'''

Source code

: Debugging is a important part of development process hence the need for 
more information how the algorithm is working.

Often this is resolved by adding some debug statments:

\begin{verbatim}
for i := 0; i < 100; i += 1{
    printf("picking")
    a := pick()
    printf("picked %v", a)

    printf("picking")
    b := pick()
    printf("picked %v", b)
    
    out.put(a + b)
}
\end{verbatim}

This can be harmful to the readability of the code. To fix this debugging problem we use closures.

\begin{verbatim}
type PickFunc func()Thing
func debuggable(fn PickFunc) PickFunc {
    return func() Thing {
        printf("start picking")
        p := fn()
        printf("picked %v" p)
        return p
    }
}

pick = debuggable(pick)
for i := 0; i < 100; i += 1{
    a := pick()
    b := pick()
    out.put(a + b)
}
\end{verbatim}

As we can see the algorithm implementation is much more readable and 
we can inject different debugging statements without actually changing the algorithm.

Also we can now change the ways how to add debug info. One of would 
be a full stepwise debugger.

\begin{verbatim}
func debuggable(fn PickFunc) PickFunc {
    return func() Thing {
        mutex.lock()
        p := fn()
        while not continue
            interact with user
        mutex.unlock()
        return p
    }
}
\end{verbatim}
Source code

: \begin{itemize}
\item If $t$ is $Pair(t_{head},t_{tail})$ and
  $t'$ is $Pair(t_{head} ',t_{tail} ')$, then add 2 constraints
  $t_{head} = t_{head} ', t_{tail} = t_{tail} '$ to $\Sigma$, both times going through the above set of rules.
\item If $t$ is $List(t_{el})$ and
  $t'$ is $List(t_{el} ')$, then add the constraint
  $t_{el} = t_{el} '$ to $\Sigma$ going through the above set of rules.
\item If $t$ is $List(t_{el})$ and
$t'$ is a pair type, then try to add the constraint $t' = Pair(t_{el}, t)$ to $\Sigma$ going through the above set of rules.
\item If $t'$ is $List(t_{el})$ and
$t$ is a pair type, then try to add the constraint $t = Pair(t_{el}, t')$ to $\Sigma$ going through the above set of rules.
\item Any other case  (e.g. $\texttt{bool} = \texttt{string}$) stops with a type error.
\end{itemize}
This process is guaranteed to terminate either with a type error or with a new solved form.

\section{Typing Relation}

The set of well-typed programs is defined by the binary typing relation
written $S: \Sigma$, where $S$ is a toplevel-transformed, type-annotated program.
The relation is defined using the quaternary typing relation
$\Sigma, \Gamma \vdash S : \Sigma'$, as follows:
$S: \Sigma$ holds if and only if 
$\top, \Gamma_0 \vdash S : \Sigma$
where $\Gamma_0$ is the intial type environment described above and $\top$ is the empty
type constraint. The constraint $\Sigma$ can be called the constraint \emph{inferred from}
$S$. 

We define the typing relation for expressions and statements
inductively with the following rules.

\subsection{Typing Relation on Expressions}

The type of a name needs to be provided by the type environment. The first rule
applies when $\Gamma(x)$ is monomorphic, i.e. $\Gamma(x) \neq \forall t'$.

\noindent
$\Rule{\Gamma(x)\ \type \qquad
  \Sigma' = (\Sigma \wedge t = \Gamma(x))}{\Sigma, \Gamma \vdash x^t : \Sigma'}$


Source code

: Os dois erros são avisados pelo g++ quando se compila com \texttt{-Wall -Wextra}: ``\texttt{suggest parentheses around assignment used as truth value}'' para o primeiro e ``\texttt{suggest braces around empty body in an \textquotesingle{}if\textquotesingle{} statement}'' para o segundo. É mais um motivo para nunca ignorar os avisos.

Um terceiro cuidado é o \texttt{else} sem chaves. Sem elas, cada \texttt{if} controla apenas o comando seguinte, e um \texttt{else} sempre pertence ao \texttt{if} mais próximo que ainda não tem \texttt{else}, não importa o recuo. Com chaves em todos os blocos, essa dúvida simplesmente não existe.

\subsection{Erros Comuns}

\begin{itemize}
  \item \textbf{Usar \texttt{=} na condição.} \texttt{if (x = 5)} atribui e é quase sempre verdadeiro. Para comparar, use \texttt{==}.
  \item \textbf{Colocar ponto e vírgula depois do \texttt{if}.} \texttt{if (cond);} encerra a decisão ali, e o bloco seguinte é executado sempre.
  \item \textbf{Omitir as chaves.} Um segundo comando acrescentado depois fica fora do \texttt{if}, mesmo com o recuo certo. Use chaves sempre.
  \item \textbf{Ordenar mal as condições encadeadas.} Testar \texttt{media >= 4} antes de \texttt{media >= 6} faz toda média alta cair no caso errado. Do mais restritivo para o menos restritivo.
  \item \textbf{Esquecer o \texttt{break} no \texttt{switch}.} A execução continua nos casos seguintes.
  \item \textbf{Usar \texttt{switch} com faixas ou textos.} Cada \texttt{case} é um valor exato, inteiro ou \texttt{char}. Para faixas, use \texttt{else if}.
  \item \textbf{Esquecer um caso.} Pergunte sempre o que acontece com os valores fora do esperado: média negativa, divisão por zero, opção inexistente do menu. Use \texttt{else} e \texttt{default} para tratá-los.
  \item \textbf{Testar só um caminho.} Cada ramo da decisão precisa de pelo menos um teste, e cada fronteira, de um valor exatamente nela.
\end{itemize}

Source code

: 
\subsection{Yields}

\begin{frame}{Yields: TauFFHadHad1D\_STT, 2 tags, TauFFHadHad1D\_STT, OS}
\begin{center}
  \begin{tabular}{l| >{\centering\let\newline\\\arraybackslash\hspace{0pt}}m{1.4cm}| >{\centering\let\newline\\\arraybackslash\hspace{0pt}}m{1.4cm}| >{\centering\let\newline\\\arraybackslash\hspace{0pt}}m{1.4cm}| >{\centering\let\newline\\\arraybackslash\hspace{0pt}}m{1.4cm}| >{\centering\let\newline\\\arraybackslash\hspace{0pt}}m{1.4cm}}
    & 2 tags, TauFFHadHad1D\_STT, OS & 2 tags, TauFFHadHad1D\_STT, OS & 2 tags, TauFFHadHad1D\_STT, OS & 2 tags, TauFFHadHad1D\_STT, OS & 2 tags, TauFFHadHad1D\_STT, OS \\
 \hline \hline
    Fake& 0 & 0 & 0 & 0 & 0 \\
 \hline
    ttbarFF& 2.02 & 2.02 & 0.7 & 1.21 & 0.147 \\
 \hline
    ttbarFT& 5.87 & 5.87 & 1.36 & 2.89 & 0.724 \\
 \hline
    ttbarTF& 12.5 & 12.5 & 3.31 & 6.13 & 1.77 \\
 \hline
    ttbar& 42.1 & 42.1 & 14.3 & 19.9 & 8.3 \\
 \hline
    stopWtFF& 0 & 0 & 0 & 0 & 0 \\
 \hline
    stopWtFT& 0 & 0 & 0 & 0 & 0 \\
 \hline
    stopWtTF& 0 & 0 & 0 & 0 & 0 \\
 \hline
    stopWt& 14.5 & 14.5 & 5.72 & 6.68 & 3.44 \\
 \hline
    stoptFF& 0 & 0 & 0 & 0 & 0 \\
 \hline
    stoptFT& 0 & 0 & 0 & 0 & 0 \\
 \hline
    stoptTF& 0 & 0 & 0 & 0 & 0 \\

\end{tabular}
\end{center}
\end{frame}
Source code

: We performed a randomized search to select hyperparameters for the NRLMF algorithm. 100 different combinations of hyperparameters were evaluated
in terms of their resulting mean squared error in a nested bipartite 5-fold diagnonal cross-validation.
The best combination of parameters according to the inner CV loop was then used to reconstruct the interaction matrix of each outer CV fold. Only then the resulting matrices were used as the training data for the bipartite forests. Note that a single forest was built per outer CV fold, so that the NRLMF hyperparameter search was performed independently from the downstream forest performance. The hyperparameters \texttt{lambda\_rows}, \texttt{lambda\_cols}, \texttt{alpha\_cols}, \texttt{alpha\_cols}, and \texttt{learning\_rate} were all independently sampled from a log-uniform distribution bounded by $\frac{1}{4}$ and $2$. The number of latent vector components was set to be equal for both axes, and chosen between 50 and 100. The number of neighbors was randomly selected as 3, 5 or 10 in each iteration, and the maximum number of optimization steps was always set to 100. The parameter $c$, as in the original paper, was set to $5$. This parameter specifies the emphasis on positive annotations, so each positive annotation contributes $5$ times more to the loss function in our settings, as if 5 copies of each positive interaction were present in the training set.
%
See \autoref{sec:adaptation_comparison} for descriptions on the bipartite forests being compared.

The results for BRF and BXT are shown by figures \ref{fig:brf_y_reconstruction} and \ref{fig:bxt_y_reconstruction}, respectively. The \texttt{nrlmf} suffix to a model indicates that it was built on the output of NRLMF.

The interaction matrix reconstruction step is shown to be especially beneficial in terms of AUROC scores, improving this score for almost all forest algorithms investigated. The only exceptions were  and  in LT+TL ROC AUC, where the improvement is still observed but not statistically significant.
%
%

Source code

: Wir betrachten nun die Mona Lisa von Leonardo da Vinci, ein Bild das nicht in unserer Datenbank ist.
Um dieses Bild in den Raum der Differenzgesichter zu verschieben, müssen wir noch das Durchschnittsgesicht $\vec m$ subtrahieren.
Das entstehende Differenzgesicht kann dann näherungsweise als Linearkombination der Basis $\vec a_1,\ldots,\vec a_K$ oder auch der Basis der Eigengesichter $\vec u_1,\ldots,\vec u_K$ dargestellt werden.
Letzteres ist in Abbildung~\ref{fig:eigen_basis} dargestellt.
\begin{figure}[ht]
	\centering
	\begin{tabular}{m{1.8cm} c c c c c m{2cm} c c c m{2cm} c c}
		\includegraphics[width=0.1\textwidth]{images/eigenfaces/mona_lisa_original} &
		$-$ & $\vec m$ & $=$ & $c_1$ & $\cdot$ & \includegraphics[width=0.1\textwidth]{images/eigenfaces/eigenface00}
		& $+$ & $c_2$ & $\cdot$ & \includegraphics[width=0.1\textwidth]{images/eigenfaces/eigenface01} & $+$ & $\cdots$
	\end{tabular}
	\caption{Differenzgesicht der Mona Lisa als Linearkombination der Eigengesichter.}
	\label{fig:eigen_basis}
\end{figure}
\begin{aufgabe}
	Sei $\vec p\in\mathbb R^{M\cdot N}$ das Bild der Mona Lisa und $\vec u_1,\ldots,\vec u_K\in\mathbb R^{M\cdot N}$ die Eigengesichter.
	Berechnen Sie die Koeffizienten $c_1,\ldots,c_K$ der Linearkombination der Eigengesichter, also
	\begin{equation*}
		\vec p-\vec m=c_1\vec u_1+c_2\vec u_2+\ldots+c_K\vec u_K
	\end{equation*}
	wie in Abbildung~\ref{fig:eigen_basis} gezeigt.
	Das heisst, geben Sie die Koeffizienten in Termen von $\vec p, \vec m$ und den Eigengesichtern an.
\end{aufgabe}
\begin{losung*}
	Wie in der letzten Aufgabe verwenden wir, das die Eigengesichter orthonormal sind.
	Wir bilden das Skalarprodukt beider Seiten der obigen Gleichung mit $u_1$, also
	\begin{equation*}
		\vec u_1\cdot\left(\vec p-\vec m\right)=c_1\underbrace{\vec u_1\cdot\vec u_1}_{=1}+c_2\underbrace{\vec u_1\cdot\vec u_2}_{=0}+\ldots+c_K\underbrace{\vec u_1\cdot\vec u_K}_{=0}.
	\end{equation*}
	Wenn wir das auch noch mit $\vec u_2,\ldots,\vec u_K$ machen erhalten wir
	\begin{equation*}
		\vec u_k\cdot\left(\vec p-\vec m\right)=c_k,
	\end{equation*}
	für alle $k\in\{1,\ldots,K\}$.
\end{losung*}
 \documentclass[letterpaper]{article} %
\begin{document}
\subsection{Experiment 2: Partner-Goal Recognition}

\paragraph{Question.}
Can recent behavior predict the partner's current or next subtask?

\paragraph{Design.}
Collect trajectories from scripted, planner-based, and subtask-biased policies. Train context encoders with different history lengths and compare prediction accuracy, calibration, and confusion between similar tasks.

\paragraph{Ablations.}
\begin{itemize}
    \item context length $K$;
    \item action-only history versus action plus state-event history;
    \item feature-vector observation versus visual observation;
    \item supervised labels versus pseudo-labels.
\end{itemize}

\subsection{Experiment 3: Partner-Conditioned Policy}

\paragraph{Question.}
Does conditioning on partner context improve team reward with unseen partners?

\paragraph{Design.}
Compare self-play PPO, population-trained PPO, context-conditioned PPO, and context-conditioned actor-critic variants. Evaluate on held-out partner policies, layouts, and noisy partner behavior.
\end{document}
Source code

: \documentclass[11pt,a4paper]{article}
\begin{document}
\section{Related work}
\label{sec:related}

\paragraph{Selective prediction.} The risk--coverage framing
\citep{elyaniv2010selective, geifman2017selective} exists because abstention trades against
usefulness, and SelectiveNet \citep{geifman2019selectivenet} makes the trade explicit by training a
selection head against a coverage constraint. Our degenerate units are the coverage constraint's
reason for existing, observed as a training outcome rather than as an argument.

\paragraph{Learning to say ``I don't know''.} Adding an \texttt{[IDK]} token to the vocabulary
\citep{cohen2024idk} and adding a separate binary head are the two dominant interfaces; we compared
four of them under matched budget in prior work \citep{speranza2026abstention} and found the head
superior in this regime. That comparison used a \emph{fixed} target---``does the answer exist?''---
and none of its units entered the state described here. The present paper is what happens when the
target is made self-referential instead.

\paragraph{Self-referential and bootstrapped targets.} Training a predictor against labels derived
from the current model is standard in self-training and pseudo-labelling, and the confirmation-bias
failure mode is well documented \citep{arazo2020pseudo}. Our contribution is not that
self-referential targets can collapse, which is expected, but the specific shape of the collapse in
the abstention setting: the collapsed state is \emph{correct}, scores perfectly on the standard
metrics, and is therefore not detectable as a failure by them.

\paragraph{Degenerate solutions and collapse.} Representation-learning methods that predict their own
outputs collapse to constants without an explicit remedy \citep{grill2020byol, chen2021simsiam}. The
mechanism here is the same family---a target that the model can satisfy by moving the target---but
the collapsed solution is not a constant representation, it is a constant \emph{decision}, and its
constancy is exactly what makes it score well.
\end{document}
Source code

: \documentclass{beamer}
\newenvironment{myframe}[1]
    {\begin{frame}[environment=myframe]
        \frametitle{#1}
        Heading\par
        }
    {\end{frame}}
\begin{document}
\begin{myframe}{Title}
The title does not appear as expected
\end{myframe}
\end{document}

'''

Lines that contain "myframe" are to be copied from the records above.

* [Exercise answer]:
\newenvironment{myframe}[1]
    {\begin{frame}[environment=myframe]
\begin{myframe}{Title}
\end{myframe}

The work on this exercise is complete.